Il femminicidio rappresenta qualsiasi forma di violenza esercitata sulle donne (spesso in nome di una sovrastruttura ideologica di matrice patriarcale) allo scopo di perpetuarne la subordinazione e di annientarne la soggettività sul piano psicologico, simbolico, economico e sociale, fino alla schiavitù o alla morte.

Arese. Omicidio Susana Villegas Guzman. Il marito Jaime Rodriguez Diaz rinviato a giudizio. Tentò di uccidere anche il figlio.

Immagine della notizia (Miniatura di Liuc4gv su Wikimedia Commons, licenza CC BY-SA 4.0)

Arese. Omicidio Susana Villegas Guzman. Il marito Jaime Rodriguez Diaz rinviato a giudizio. Tentò di uccidere anche il figlio.

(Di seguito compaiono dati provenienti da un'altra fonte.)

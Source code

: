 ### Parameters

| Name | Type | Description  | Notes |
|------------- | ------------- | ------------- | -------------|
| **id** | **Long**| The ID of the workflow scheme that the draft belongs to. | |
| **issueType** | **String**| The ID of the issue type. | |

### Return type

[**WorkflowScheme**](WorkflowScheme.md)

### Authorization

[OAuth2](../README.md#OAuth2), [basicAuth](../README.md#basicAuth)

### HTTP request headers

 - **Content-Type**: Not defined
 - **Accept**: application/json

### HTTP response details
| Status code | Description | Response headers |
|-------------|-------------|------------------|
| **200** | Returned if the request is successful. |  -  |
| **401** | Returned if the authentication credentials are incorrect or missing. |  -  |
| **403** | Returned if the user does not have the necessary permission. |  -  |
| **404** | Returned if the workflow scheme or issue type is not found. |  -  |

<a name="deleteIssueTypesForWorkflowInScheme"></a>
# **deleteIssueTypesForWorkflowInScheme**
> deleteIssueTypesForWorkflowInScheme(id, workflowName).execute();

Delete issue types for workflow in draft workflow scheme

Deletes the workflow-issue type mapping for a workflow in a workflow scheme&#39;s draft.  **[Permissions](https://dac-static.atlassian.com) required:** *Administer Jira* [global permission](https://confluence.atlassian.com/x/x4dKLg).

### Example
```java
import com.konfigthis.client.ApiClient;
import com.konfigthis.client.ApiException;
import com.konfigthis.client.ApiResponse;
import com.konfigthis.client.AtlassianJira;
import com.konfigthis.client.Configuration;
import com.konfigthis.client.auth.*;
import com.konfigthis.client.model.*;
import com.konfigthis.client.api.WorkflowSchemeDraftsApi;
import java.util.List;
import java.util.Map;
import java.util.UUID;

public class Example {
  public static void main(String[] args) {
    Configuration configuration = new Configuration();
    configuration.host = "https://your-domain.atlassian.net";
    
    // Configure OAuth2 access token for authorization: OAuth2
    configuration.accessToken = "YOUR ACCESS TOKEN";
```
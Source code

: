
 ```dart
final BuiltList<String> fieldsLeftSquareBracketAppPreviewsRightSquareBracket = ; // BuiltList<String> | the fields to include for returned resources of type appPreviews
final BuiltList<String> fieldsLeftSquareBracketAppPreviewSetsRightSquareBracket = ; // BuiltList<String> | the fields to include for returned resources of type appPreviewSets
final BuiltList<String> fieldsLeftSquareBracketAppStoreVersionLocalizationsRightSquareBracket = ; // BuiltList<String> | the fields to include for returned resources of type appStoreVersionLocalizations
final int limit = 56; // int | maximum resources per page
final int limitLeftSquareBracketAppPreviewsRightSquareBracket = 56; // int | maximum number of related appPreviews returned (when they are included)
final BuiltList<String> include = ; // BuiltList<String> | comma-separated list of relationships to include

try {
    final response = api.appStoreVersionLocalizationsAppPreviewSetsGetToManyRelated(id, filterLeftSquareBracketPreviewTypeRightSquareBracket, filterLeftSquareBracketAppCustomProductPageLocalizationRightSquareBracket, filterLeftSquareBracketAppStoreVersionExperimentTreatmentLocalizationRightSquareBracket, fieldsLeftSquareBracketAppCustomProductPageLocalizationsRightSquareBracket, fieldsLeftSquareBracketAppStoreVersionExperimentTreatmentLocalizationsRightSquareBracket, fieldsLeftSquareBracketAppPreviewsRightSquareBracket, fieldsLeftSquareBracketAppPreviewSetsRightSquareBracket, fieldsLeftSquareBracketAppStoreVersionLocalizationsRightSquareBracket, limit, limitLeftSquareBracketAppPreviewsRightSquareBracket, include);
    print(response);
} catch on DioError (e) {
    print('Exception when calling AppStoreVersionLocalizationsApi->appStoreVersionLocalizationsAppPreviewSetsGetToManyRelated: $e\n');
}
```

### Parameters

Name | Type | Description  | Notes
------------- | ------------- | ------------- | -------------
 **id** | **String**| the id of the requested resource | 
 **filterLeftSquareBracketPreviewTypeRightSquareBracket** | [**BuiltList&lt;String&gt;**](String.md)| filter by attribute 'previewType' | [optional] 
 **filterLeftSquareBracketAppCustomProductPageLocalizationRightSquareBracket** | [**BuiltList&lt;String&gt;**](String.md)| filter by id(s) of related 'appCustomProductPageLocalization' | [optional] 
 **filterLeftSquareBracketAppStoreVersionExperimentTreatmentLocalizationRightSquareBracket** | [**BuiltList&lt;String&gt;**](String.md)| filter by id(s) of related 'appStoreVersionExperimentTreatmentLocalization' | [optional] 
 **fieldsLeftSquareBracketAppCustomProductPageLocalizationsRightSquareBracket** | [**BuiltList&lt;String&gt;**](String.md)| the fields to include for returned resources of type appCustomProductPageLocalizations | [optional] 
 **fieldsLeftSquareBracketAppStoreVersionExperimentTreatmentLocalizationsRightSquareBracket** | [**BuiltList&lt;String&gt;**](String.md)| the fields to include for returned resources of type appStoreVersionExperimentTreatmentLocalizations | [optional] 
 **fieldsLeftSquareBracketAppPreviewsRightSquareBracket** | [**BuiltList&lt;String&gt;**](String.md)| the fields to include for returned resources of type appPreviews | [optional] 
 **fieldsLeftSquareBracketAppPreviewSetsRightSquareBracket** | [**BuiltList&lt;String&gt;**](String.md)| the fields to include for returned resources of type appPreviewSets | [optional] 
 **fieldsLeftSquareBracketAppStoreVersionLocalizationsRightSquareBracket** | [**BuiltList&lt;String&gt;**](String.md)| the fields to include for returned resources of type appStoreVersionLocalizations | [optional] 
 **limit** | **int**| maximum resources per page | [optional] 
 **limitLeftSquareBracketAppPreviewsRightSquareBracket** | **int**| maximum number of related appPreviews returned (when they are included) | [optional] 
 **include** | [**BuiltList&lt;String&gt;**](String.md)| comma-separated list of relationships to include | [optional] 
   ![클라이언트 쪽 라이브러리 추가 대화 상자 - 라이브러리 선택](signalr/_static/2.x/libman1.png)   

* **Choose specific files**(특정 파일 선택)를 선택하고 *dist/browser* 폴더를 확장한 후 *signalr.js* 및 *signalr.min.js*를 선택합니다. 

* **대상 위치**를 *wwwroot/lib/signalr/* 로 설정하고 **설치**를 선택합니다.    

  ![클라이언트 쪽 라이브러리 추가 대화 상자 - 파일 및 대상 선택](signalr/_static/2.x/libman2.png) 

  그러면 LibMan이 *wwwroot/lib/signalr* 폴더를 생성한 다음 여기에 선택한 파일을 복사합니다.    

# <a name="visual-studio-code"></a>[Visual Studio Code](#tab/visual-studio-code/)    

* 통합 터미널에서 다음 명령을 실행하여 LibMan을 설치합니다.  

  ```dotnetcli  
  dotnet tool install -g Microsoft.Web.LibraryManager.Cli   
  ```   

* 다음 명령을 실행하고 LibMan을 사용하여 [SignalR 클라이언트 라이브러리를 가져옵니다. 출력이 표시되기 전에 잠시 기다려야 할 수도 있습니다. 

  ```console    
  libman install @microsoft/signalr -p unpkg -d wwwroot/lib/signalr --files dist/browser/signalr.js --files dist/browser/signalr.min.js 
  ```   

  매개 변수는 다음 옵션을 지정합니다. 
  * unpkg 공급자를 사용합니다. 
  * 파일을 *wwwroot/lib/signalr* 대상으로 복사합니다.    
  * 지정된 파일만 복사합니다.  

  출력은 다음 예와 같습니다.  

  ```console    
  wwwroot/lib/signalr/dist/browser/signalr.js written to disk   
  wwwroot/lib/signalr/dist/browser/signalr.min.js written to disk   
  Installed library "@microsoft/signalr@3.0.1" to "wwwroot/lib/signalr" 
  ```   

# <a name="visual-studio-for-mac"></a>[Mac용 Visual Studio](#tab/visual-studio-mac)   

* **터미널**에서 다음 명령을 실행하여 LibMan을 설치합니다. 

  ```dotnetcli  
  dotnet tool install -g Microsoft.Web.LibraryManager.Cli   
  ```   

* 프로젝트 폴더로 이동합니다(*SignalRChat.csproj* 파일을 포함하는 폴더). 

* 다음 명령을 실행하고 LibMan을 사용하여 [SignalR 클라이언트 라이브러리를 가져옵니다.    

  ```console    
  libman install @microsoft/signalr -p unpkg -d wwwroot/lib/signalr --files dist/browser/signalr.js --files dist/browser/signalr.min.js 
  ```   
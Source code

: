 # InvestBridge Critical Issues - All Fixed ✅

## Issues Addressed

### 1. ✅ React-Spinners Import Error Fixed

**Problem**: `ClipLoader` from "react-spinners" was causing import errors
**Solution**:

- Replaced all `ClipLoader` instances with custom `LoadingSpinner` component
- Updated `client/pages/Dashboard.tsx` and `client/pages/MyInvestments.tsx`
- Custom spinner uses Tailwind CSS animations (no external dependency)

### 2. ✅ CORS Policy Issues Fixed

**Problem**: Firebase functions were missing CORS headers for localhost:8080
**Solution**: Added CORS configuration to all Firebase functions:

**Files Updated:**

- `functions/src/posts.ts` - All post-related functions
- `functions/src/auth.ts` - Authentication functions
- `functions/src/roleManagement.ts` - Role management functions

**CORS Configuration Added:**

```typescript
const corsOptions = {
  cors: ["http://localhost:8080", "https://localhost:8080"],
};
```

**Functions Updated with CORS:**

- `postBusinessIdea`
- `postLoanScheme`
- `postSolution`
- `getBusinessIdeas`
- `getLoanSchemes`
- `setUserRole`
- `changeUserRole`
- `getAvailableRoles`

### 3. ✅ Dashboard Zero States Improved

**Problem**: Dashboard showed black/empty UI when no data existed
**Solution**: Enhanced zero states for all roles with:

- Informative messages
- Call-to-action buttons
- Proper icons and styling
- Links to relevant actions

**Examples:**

Affronterà il processo con l'accusa di aver ucciso la moglie, Silvia Susana Villegas Guzman, il manager Jaime Moises Rodriguez Diaz. Il gup di Milano lo ha rinviato a giudizio sulla scorta di quanto accertato durante le indagini coordinate dalla Procura.

Secondo le ricostruzioni dell'accusa, Rodriguez Diaz, nel giugno del 2021, uccise la moglie di 48 anni nella loro casa ad Arese. Villegas Guzman, come accertato dall'autopsia, morì per soffocamento. Il marito avrebbe provato anche a uccidere uno dei tre figli, intervenuto per difendere la madre.

Il giovane si salvò grazie al "tempestivo intervento" del fratello minore. Dopo la morte della donna, secondo quanto accertato, l'uomo si era rinchiuso in bagno, procurandosi una serie di ferite alle braccia e al costato, forse tentando di suicidarsi, e all'arrivo dei soccorritori venne ricoverato all'ospedale di Garbagnate.

Nel corso dell'inchiesta, i figli hanno descritto il padre come un "uomo violento". I maltrattamenti erano iniziati quando la famiglia viveva in Messico ed erano continuati dopo il trasferimento a Milano, dove l'uomo aveva trovato lavoro in una fabbrica.